First, I believe developing spiritual senses takes self-discipline. Paul says in 1 Timothy 4:17 to "train yourself for godliness". The word train is gymnazo in the Greek, so he is talking about some kind of exercise or hard work. What kind? If you look at the life of early Christians they fasted, they prayed, they studied scripture, the hung out together and what was the result? They walked with God to the point that they changed the world.
A couple of things I realized about these things though - first they are NOT the point (or the evidence) of Christianity. The point is to walk with God, and these things are only means to that end. In other words, what difference does it make if you have some tough spiritual regimen if it makes no impact on the rest of your life? Secondly, and I cannot stress how important I think this is, what works for someone else may not work for you. I seriously cannot do a food fast. I am a big guy with a high metabolism, so when I don't get enough calories I get tired and moody - which sort of defeats the purpose I think. Then there is personal taste too. Some people like (for example) "high church" liturgies and find great benefit in them, other people think they are the dullest thing ever. That's okay. God made us different and allows us to relate to Him differently (within Biblical guidelines of course).
If you've ever been frustrated (as I certainly have) by trying to follow someone else's advice as to how to pray, how to hear God's voice, etc I highly recommend a book called Sacred Pathways, by Gary Thomas. He profiles people in the Bible and how they related to God in different ways, and then suggests that each of us are wired in different ways and we need to figure out our own spiritual temperament and try to build our spiritual disciplines around that. The book is so helpful and practical. It even has a quiz to help you discover your own spiritual temperament and build your spiritual activities around that. One of the best half-dozen or so books I've ever read.
Now I'm going to go out on a limb a bit-but I think God gave us our physical senses as gateways to our spiritual ones. Romans 1 says that which may be known about God has been made evident in creation. But if that's so, why do so few people see Him there? Probably because they don't look. Most anyone who has been to Albuquerque (where I live) will tell you that the most striking feature of the city (besides about 8 trillion tons of sand) is the mountain range that forms the city's eastern border. The peak is something like 6,000 feet above the city (I'm too lazy to look up the actual height) and you can see it from almost anywhere. It's actually quite nice, b/c when you're lost you can always look up and see which way is east.

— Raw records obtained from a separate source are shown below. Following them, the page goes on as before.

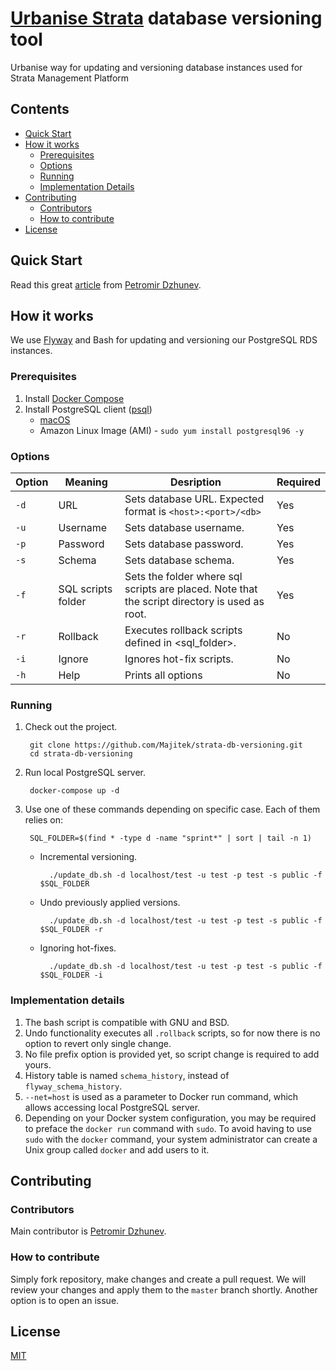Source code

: # [Urbanise Strata](https://urbanise.com/platform/strata-management/) database versioning tool
Urbanise way for updating and versioning database instances used for Strata Management Platform

## Contents

- [Quick Start](#quick-start)
- [How it works](#how-it-works)
    - [Prerequisites](#prerequisites)
    - [Options](#options)
    - [Running](#running)
    - [Implementation Details](#implementation-details)
- [Contributing](#contributing)
    - [Contributors](#contributors)
    - [How to contribute](#how-to-contribute)
- [License](#license)

## Quick Start

Read this great [article](https://medium.com/@pdzhunev/database-versioning-with-flyway-and-bash-b5e747685799) from [Petromir Dzhunev](https://twitter.com/dzhunev).

## How it works

We use [Flyway](https://flywaydb.org/) and Bash for updating and versioning our PostgreSQL RDS instances.

### Prerequisites

1. Install [Docker Compose](https://docs.docker.com/compose/install/)
2. Install PostgreSQL client ([psql](https://www.postgresql.org/docs/current/static/app-psql.html))
    - [macOS](https://stackoverflow.com/a/46703723)
    - Amazon Linux Image (AMI) - `sudo yum install postgresql96 -y`
    
### Options

|Option|Meaning|Desription|Required| 
|------|-------|----------|--------|
| `-d` | URL | Sets database URL. Expected format is `<host>:<port>/<db>` | Yes |
| `-u` | Username | Sets database username. | Yes |
| `-p` | Password | Sets database password. | Yes |
| `-s` | Schema | Sets database schema. | Yes |
| `-f` | SQL scripts folder | Sets the folder where sql scripts are placed. Note that the script directory is used as root. | Yes |
| `-r` | Rollback | Executes rollback scripts defined in <sql_folder>. | No |
| `-i` | Ignore | Ignores hot-fix scripts. | No |
| `-h` | Help | Prints all options | No |
    
### Running

1. Check out the project.
   
   		git clone https://github.com/Majitek/strata-db-versioning.git	
   		cd strata-db-versioning

2. Run local PostgreSQL server.

		docker-compose up -d
		
3. Use one of these commands depending on specific case. Each of them relies on:
			
		SQL_FOLDER=$(find * -type d -name "sprint*" | sort | tail -n 1)
	
	* Incremental versioning.
			
			./update_db.sh -d localhost/test -u test -p test -s public -f $SQL_FOLDER
			
	* Undo previously applied versions.
	
			./update_db.sh -d localhost/test -u test -p test -s public -f $SQL_FOLDER -r
			
	* Ignoring hot-fixes.
	
			./update_db.sh -d localhost/test -u test -p test -s public -f $SQL_FOLDER -i

### Implementation details

1. The bash script is compatible with GNU and BSD.
2. Undo functionality executes all `.rollback` scripts, so for now there is no option to revert only single change.
3. No file prefix option is provided yet, so script change is required to add yours.
4. History table is named `schema_history`, instead of `flyway_schema_history`.
5. `--net=host` is used as a parameter to Docker run command, which allows accessing local PostgreSQL server.
6. Depending on your Docker system configuration, you may be required to preface the `docker run` command with `sudo`. To avoid having to use `sudo` with the `docker` command, your system administrator can create a Unix group called `docker` and add users to it.

## Contributing

### Contributors

Main contributor is [Petromir Dzhunev](https://bg.linkedin.com/in/pdzhunev).

### How to contribute

Simply fork repository, make changes and create a pull request. We will review your changes and apply them to the `master` branch shortly.
Another option is to open an issue.

## License

[MIT](LICENSE)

With my natural eyes I see the mountains the same way everyone else does - rocks, trees, snow at times, and that amazing pink hue at sunset. But I am learning to see more than that. For example, I see a reminder of God's righteousness (Psalm 36:6). Like the mountain, His righteousness never changes, never moves, and can withstand any and every storm. Or I can be reminded that even a problem as big as the a mountain is nothing for a person with faith. But how and why can I be reminded of that? Because I've taken the time to get the Word into me (spiritual discipline), and because I am learning to look for God's truth in natural things.
Think how often Jesus spoke of natural things to explain spiritual. Then He often said something like "he who has ears, let him hear" or even criticized people for not getting it. I think maybe He wasn't just teaching whatever the point of His parable was, but He was also teaching us to "hear" or "see" spiritual truth in natural things. I know there is a danger in that (we can misread natural things) and that's why we to be full of His Word, talk to Him throughout the day, and stay connected to others who can tell us if our ideas are completely off the wall.
This is where a really great blogger has some powerful final thought that ties it all together. I don't. I appreciate your thoughts and comments though - tell me if I'm completely off the wall!